The CDAH will be a cloud-native, open-source “operating system” for integrated climate and health intelligence, built on five pillars:
- AI R&D environment:Ingests multi-modal climate, environmental, epidemiological and socio-demographic data into a unified data lake & feature store; supports Kubeflow/PyTorch/TensorFlow pipelines with MLflow registry, automated benchmarking, architecture search, transfer learning and uncertainty-aware modeling.
- Digital tool marketplace & public goods registry: User-facing portal for dashboards, mobile apps and alerting platforms; structured backend registry of pre-trained model packages, microservices, ETL scripts, governance adapters, metadata and version history.
- Systems integration & deployment layer: Middleware adapters and Kafka messaging to plug AI services into DHIS2, HMIS, IDSR and similar platforms; Terraform/Ansible IaC, identity management, end-to-end encryption and compliance with data-governance standards.
- Training environment: Web portal and virtual bootcamp infrastructure hosting open-access modules, instructor-led sessions, hands-on Jupyter labs, code templates and certification tracks on climate-health AI workflows and interoperability.
- Real-world evaluation sandbox: Controlled simulation environment replicating public-health workflows, climate variability and institutional constraints; structured feedback loops for piloting, validating and refining tools prior to full-scale rollout.
What We’re Looking For
- Architect the data backbone:Lead design of a multi-tenant data lake & feature store; define schemas, metadata standards, and secure ETL/ELT pipelines for climate, environmental, epidemiological, and socio-demographic data.
- Source & curate open-source datasets: Identify, evaluate and onboard public climate, environmental, epidemiological and socio-demographic data (e.g., ERA5/ Copernicus, MODIS, WHO, UN, university repositories, open-API feeds), ensuring metadata completeness and licensing compliance for downstream model training.
- Automate data quality assurancet & governance: Build unit/integration tests and data-quality checks (Great Expectations/dbt), track lineage, and enforce access controls.
- Ingest and harmonize datasets:Operationalize ingestion, cleansing, and harmonization of ERA5, Sentinel, GPM, EHR, mobility, and demographic datasets; ensure interoperability with DHIS2/HMIS
- Automate data services: Develop reusable validation libraries, transformation scripts, and secure REST/GraphQL APIs to power downstream AI models and dashboards.
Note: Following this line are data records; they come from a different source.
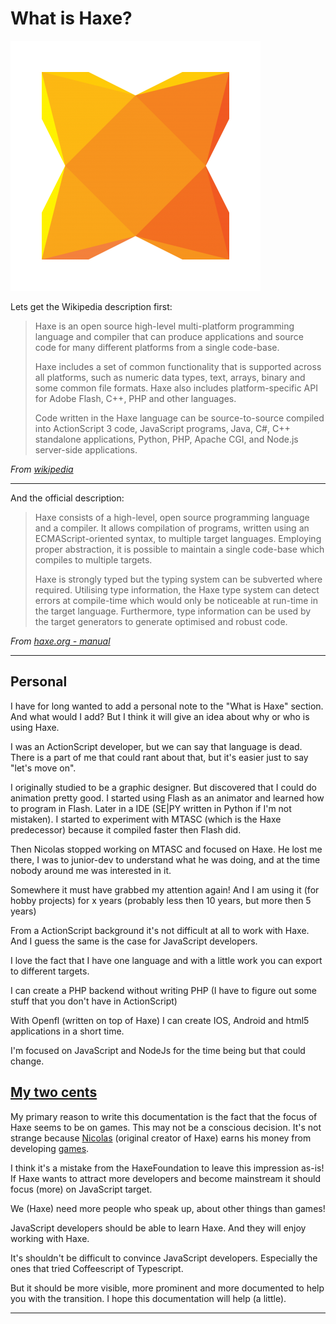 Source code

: # What is Haxe?

![Haxe logo](../img/haxe_logo.png)


Lets get the Wikipedia description first:

> Haxe is an open source high-level multi-platform programming language and compiler that can produce applications and source code for many different platforms from a single code-base.
>
> Haxe includes a set of common functionality that is supported across all platforms, such as numeric data types, text, arrays, binary and some common file formats. Haxe also includes platform-specific API for Adobe Flash, C++, PHP and other languages.
>
> Code written in the Haxe language can be source-to-source compiled into ActionScript 3 code, JavaScript programs, Java, C#, C++ standalone applications, Python, PHP, Apache CGI, and Node.js server-side applications.


*From [wikipedia](https://en.wikipedia.org/wiki/Haxe)*



----

And the official description:

> Haxe consists of a high-level, open source programming language and a compiler. It allows compilation of programs, written using an ECMAScript-oriented syntax, to multiple target languages. Employing proper abstraction, it is possible to maintain a single code-base which compiles to multiple targets.
>
> Haxe is strongly typed but the typing system can be subverted where required. Utilising type information, the Haxe type system can detect errors at compile-time which would only be noticeable at run-time in the target language. Furthermore, type information can be used by the target generators to generate optimised and robust code.


*From [haxe.org - manual](http://haxe.org/manual/introduction-what-is-haxe.html)*

-----

## Personal

I have for long wanted to add a personal note to the "What is Haxe" section. And what would I add?
But I think it will give an idea about why or who is using Haxe.

I was an ActionScript developer, but we can say that language is dead.
There is a part of me that could rant about that, but it's easier just to say "let's move on".

I originally studied to be a graphic designer. But discovered that I could do animation pretty good.
I started using Flash as an animator and learned how to program in Flash.  Later in a IDE (SE|PY written in Python if I'm not mistaken).
I started to experiment with MTASC (which is the Haxe predecessor) because it compiled faster then Flash did.

Then Nicolas stopped working on MTASC and focused on Haxe. He lost me there, I was to junior-dev to understand what he was doing, and at the time nobody around me was interested in it.

Somewhere it must have grabbed my attention again! And I am using it (for hobby projects) for x years (probably less then 10 years, but more then 5 years)

From a ActionScript background it's not difficult at all to work with Haxe. And I guess the same is the case for JavaScript developers.

I love the fact that I have one language and with a little work you can export to different targets.

I can create a PHP backend without writing PHP (I have to figure out some stuff that you don't have in ActionScript)

With Openfl (written on top of Haxe) I can create IOS, Android and html5 applications in a short time.

I'm focused on JavaScript and NodeJs for the time being but that could change.

<a name="2ct"></a>
## [My two cents](https://en.wikipedia.org/wiki/My_two_cents)

My primary reason to write this documentation is the fact that the focus of Haxe seems to be on games. This may not be a conscious decision. It's not strange because [Nicolas](https://twitter.com/ncannasse) (original creator of Haxe) earns his money from developing [games](http://shirogames.com/).

I think it's a mistake from the HaxeFoundation to leave this impression as-is! If Haxe wants to attract more developers and become mainstream it should focus (more) on JavaScript target.

We (Haxe) need more people who speak up, about other things than games!

JavaScript developers should be able to learn Haxe. And they will enjoy working with Haxe.

It's shouldn't be difficult to convince JavaScript developers. Especially the ones that tried Coffeescript of Typescript.

But it should be more visible, more prominent and more documented to help you with the transition.
I hope this documentation will help (a little).



-----
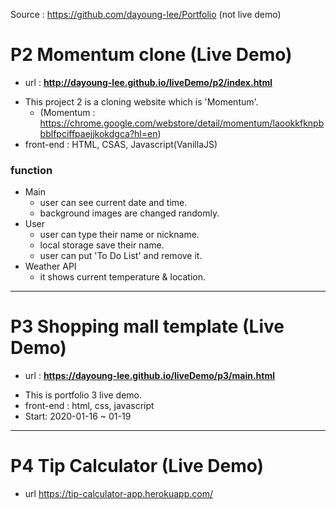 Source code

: Source : https://github.com/dayoung-lee/Portfolio (not live demo)
# P2 Momentum clone (Live Demo)
+ url : <b>http://dayoung-lee.github.io/liveDemo/p2/index.html</b>
- This project 2 is a cloning website which is 'Momentum'.
  + (Momentum : https://chrome.google.com/webstore/detail/momentum/laookkfknpbbblfpciffpaejjkokdgca?hl=en)
- front-end : HTML, CSAS, Javascript(VanillaJS)

### function
+ Main
  + user can see current date and time.
  + background images are changed randomly.
+ User
  + user can type their name or nickname.
  + local storage save their name.
  + user can put 'To Do List' and remove it.
+ Weather API
  + it shows current temperature & location.  
--------
# P3 Shopping mall template (Live Demo)
+ url : <b>https://dayoung-lee.github.io/liveDemo/p3/main.html</b>
- This is portfolio 3 live demo.
- front-end : html, css, javascript
- Start: 2020-01-16 ~ 01-19
---------
# P4 Tip Calculator (Live Demo)
+ url https://tip-calculator-app.herokuapp.com/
Manage the data-service API contract; the AI/ML Engineer manages model APIs.
- Develop Training Labs:Author reference ETL scripts, notebooks, and architecture patterns for “AI-ready” datasets; validate that bootcamp exercises reflect real-world data challenges
- Co-lead bootcamps: Guide participants through hands-on ETL labs, troubleshoot integration issues, and refine training materials based on feedback.
- Publish open-source components: Package and release ETL modules, transformation libraries, and interoperability adapters to the public-goods registry under permissive licenses.
What We’re Looking For
- Deep technical expertise: 8+ years in data engineering, with a strong track record designing and operating large-scale data lakes and pipelines.Demonstrated experience discovering, evaluating and integrating diverse open-source data streams for ML pipelines.
- DataOps & Cloud proficiency:Expertise in Python/SQL, Spark/Flink, Airflow, dbt, Kafka, Docker, Kubernetes, CI/CD (GitOps), and AWS/Azure/GCP.
- API & microservices: Proven ability to design, implement, and secure RESTful APIs and data service micro-architectures.
- Consulting acumen: Exceptional stakeholder management, technical storytelling, and client-facing presentation skills– ideally honed at a top-tier consulting firm or tech organization.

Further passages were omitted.